From the first line to the last, output the records exactly and drop any images.
'''
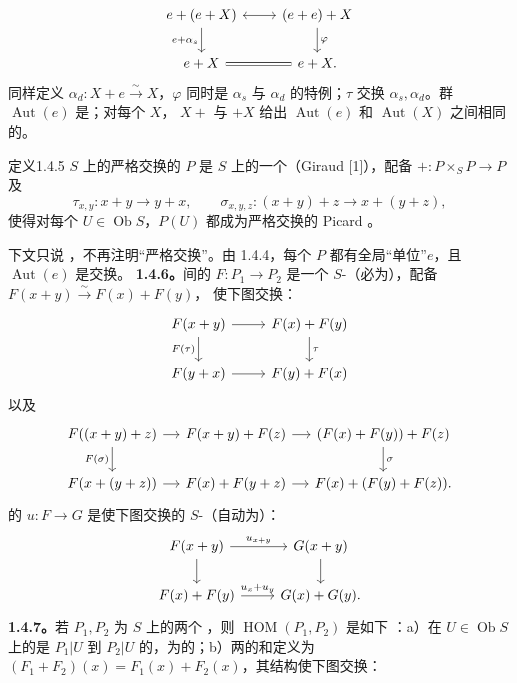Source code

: \[\begin{tikzcd}
e+(e+X)\arrow[r,leftrightarrow]\arrow[d,"e+\alpha_s"']&(e+e)+X\arrow[d,"\varphi"]\\e+X\arrow[r,equal]&e+X.
\end{tikzcd}\]
同样定义 $\alpha_d:X+e\xrightarrow\sim X$，$\varphi$ 同时是 $\alpha_s$ 与 $\alpha_d$ 的特例；$\tau$ 交换 $\alpha_s,\alpha_d$。群 $\operatorname{Aut}(e)$ 是；对每个 $X$， $X+$ 与 $+X$ 给出 $\operatorname{Aut}(e)$ 和 $\operatorname{Aut}(X)$ 之间相同的。
\begin{SGAresult}{定义}{1.4.5}
 $S$ 上的严格交换的  $P$ 是 $S$ 上的一个（Giraud [1]），配备 $+:P\times_S P\to P$ 及
\[\tau_{x,y}:x+y\to y+x,\qquad\sigma_{x,y,z}:(x+y)+z\to x+(y+z),\]
使得对每个 $U\in\operatorname{Ob}S$，$P(U)$ 都成为严格交换的 Picard 。
\end{SGAresult}
下文只说 ，不再注明“严格交换”。由 1.4.4，每个  $P$ 都有全局“单位”$e$，且 $\operatorname{Aut}(e)$ 是交换。
\textbf{1.4.6。}间的 $F:P_1\to P_2$ 是一个 $S$-（必为），配备 $F(x+y)\xrightarrow\sim F(x)+F(y)$，
使下图交换：
\[\begin{tikzcd}F(x+y)\arrow[r]\arrow[d,"F(\tau)"']&F(x)+F(y)\arrow[d,"\tau"]\\F(y+x)\arrow[r]&F(y)+F(x)\end{tikzcd}\]
以及
\[\begin{tikzcd}[column sep=small]
F((x+y)+z)\arrow[r]\arrow[d,"F(\sigma)"']&F(x+y)+F(z)\arrow[r]&(F(x)+F(y))+F(z)\arrow[d,"\sigma"]\\
F(x+(y+z))\arrow[r]&F(x)+F(y+z)\arrow[r]&F(x)+(F(y)+F(z)).
\end{tikzcd}\]
的 $u:F\to G$ 是使下图交换的 $S$-（自动为）：
\[\begin{tikzcd}F(x+y)\arrow[r,"u_{x+y}"]\arrow[d]&G(x+y)\arrow[d]\\F(x)+F(y)\arrow[r,"u_x+u_y"]&G(x)+G(y).\end{tikzcd}\]
\textbf{1.4.7。}若 $P_1,P_2$ 为 $S$ 上的两个 ，则 $\operatorname{HOM}(P_1,P_2)$ 是如下 ：a）在 $U\in\operatorname{Ob}S$ 上的是 $P_1|U$ 到 $P_2|U$ 的，为的；b）两的和定义为 $(F_1+F_2)(x)=F_1(x)+F_2(x)$，其结构使下图交换：
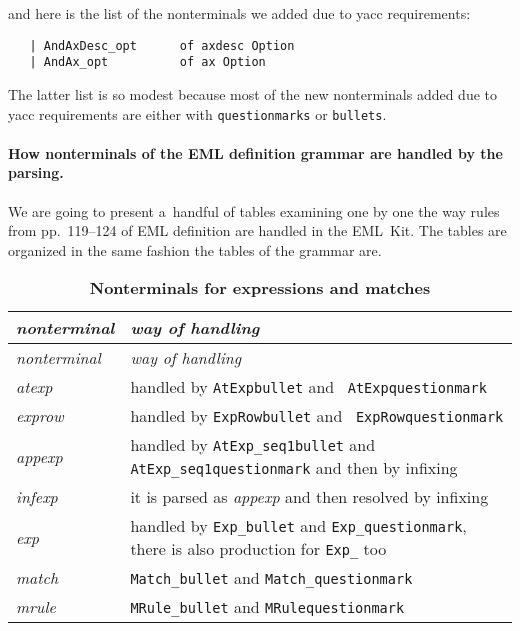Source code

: \noindent and here is the list of the nonterminals we added due to yacc
requirements: 
{\small
\begin{verbatim}
   | AndAxDesc_opt      of axdesc Option
   | AndAx_opt          of ax Option
\end{verbatim}}

  The latter list is so modest because most of the new nonterminals
  added due to yacc requirements are either with {\tt questionmarks}
  or {\tt bullets}.


\paragraph{How nonterminals of the EML definition grammar are handled by
  the \EMLK parsing.}

We are going to present a~handful of tables examining one by one the
way rules from pp.~119--124 of EML definition are handled in the
EML~Kit. The tables are organized in the same fashion the tables of
the
\EMLK grammar are.

\begin{longtable}{lp{80mm}}
\caption[Nonterminals for expressions and matches]%
{\bf  Nonterminals for expressions and matches}\\
\sl nonterminal& \sl way of handling\\[5pt]
\endfirsthead
\sl nonterminal& \sl way of handling\\[5pt]
\endhead
\endfoot
{\it atexp} & handled by {\tt AtExpbullet} and {\tt
  AtExpquestionmark}\\ 
{\it exprow} & handled by {\tt ExpRowbullet} and {\tt
  ExpRowquestionmark}\\ 
{\it appexp} & handled by {\tt  AtExp\_seq1bullet} and {\tt
  AtExp\_seq1questionmark} and then by infixing\\
{\it infexp} & it is parsed as {\it appexp} and then resolved by
infixing\\
{\it exp} & handled by {\tt Exp\_bullet} and {\tt Exp\_questionmark},
there is also production for {\tt Exp\_} too\\
{\it match} & {\tt Match\_bullet} and {\tt Match\_questionmark}\\
{\it mrule} & {\tt MRule\_bullet} and {\tt MRulequestionmark}\\
\end{longtable}

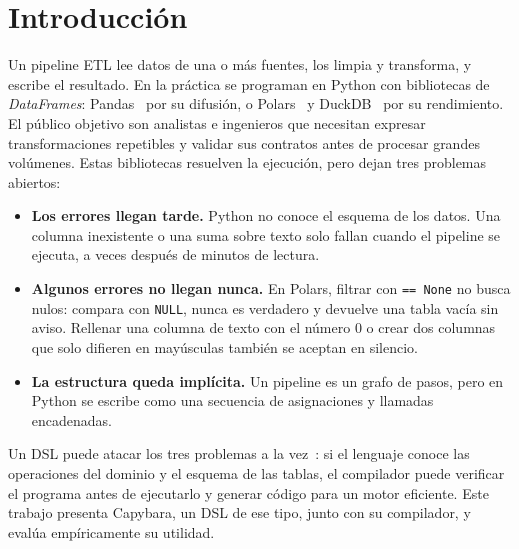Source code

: \documentclass[sigplan,screen,nonacm]{acmart}
\begin{document}
\section{Introducción}

Un pipeline ETL lee datos de una o más fuentes, los limpia y transforma, y escribe el
resultado. En la práctica se programan en Python con bibliotecas de \emph{DataFrames}:
Pandas~\cite{mckinney2010} por su difusión, o Polars~\cite{polars} y DuckDB~\cite{raasveldt2019}
por su rendimiento. El público objetivo son analistas e ingenieros que necesitan expresar transformaciones
repetibles y validar sus contratos antes de procesar grandes volúmenes. Estas bibliotecas
resuelven la ejecución, pero dejan tres problemas abiertos:

\begin{itemize}
  \item \textbf{Los errores llegan tarde.} Python no conoce el esquema de los datos. Una
    columna inexistente o una suma sobre texto solo fallan cuando el pipeline se ejecuta,
    a veces después de minutos de lectura.
  \item \textbf{Algunos errores no llegan nunca.} En Polars, filtrar con
    \texttt{== None} no busca nulos: compara con \texttt{NULL}, nunca es verdadero y
    devuelve una tabla vacía sin aviso. Rellenar una columna de texto con el número 0 o crear dos
    columnas que solo difieren en mayúsculas también se aceptan en silencio.
  \item \textbf{La estructura queda implícita.} Un pipeline es un grafo de pasos, pero en
    Python se escribe como una secuencia de asignaciones y llamadas encadenadas.
\end{itemize}

Un DSL puede atacar los tres problemas a la vez~\cite{mernik2005,vandeursen2000}: si el
lenguaje conoce las operaciones del dominio y el esquema de las tablas, el compilador puede
verificar el programa antes de ejecutarlo y generar código para un motor eficiente. Este
trabajo presenta Capybara, un DSL de ese tipo, junto con su compilador, y evalúa
empíricamente su utilidad.
\end{document}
'''
Solution for this task -
Source code

: \[\begin{tikzcd}
e+(e+X)\arrow[r,leftrightarrow]\arrow[d,"e+\alpha_s"']&(e+e)+X\arrow[d,"\varphi"]\\e+X\arrow[r,equal]&e+X.
\end{tikzcd}\]
同样定义 $\alpha_d:X+e\xrightarrow\sim X$，$\varphi$ 同时是 $\alpha_s$ 与 $\alpha_d$ 的特例；$\tau$ 交换 $\alpha_s,\alpha_d$。群 $\operatorname{Aut}(e)$ 是；对每个 $X$， $X+$ 与 $+X$ 给出 $\operatorname{Aut}(e)$ 和 $\operatorname{Aut}(X)$ 之间相同的。
\begin{SGAresult}{定义}{1.4.5}
 $S$ 上的严格交换的  $P$ 是 $S$ 上的一个（Giraud [1]），配备 $+:P\times_S P\to P$ 及
\[\tau_{x,y}:x+y\to y+x,\qquad\sigma_{x,y,z}:(x+y)+z\to x+(y+z),\]
使得对每个 $U\in\operatorname{Ob}S$，$P(U)$ 都成为严格交换的 Picard 。
\end{SGAresult}
下文只说 ，不再注明“严格交换”。由 1.4.4，每个  $P$ 都有全局“单位”$e$，且 $\operatorname{Aut}(e)$ 是交换。
\textbf{1.4.6。}间的 $F:P_1\to P_2$ 是一个 $S$-（必为），配备 $F(x+y)\xrightarrow\sim F(x)+F(y)$，
使下图交换：
\[\begin{tikzcd}F(x+y)\arrow[r]\arrow[d,"F(\tau)"']&F(x)+F(y)\arrow[d,"\tau"]\\F(y+x)\arrow[r]&F(y)+F(x)\end{tikzcd}\]
以及
\[\begin{tikzcd}[column sep=small]
F((x+y)+z)\arrow[r]\arrow[d,"F(\sigma)"']&F(x+y)+F(z)\arrow[r]&(F(x)+F(y))+F(z)\arrow[d,"\sigma"]\\
F(x+(y+z))\arrow[r]&F(x)+F(y+z)\arrow[r]&F(x)+(F(y)+F(z)).
\end{tikzcd}\]
的 $u:F\to G$ 是使下图交换的 $S$-（自动为）：
\[\begin{tikzcd}F(x+y)\arrow[r,"u_{x+y}"]\arrow[d]&G(x+y)\arrow[d]\\F(x)+F(y)\arrow[r,"u_x+u_y"]&G(x)+G(y).\end{tikzcd}\]
\textbf{1.4.7。}若 $P_1,P_2$ 为 $S$ 上的两个 ，则 $\operatorname{HOM}(P_1,P_2)$ 是如下 ：a）在 $U\in\operatorname{Ob}S$ 上的是 $P_1|U$ 到 $P_2|U$ 的，为的；b）两的和定义为 $(F_1+F_2)(x)=F_1(x)+F_2(x)$，其结构使下图交换：
Source code

: \noindent and here is the list of the nonterminals we added due to yacc
requirements: 
{\small
\begin{verbatim}
   | AndAxDesc_opt      of axdesc Option
   | AndAx_opt          of ax Option
\end{verbatim}}

  The latter list is so modest because most of the new nonterminals
  added due to yacc requirements are either with {\tt questionmarks}
  or {\tt bullets}.


\paragraph{How nonterminals of the EML definition grammar are handled by
  the \EMLK parsing.}

We are going to present a~handful of tables examining one by one the
way rules from pp.~119--124 of EML definition are handled in the
EML~Kit. The tables are organized in the same fashion the tables of
the
\EMLK grammar are.

\begin{longtable}{lp{80mm}}
\caption[Nonterminals for expressions and matches]%
{\bf  Nonterminals for expressions and matches}\\
\sl nonterminal& \sl way of handling\\[5pt]
\endfirsthead
\sl nonterminal& \sl way of handling\\[5pt]
\endhead
\endfoot
{\it atexp} & handled by {\tt AtExpbullet} and {\tt
  AtExpquestionmark}\\ 
{\it exprow} & handled by {\tt ExpRowbullet} and {\tt
  ExpRowquestionmark}\\ 
{\it appexp} & handled by {\tt  AtExp\_seq1bullet} and {\tt
  AtExp\_seq1questionmark} and then by infixing\\
{\it infexp} & it is parsed as {\it appexp} and then resolved by
infixing\\
{\it exp} & handled by {\tt Exp\_bullet} and {\tt Exp\_questionmark},
there is also production for {\tt Exp\_} too\\
{\it match} & {\tt Match\_bullet} and {\tt Match\_questionmark}\\
{\it mrule} & {\tt MRule\_bullet} and {\tt MRulequestionmark}\\
\end{longtable}

Source code

: \documentclass[sigplan,screen,nonacm]{acmart}
\begin{document}
\section{Introducción}

Un pipeline ETL lee datos de una o más fuentes, los limpia y transforma, y escribe el
resultado. En la práctica se programan en Python con bibliotecas de \emph{DataFrames}:
Pandas~\cite{mckinney2010} por su difusión, o Polars~\cite{polars} y DuckDB~\cite{raasveldt2019}
por su rendimiento. El público objetivo son analistas e ingenieros que necesitan expresar transformaciones
repetibles y validar sus contratos antes de procesar grandes volúmenes. Estas bibliotecas
resuelven la ejecución, pero dejan tres problemas abiertos:

\begin{itemize}
  \item \textbf{Los errores llegan tarde.} Python no conoce el esquema de los datos. Una
    columna inexistente o una suma sobre texto solo fallan cuando el pipeline se ejecuta,
    a veces después de minutos de lectura.
  \item \textbf{Algunos errores no llegan nunca.} En Polars, filtrar con
    \texttt{== None} no busca nulos: compara con \texttt{NULL}, nunca es verdadero y
    devuelve una tabla vacía sin aviso. Rellenar una columna de texto con el número 0 o crear dos
    columnas que solo difieren en mayúsculas también se aceptan en silencio.
  \item \textbf{La estructura queda implícita.} Un pipeline es un grafo de pasos, pero en
    Python se escribe como una secuencia de asignaciones y llamadas encadenadas.
\end{itemize}

Un DSL puede atacar los tres problemas a la vez~\cite{mernik2005,vandeursen2000}: si el
lenguaje conoce las operaciones del dominio y el esquema de las tablas, el compilador puede
verificar el programa antes de ejecutarlo y generar código para un motor eficiente. Este
trabajo presenta Capybara, un DSL de ese tipo, junto con su compilador, y evalúa
empíricamente su utilidad.
\end{document}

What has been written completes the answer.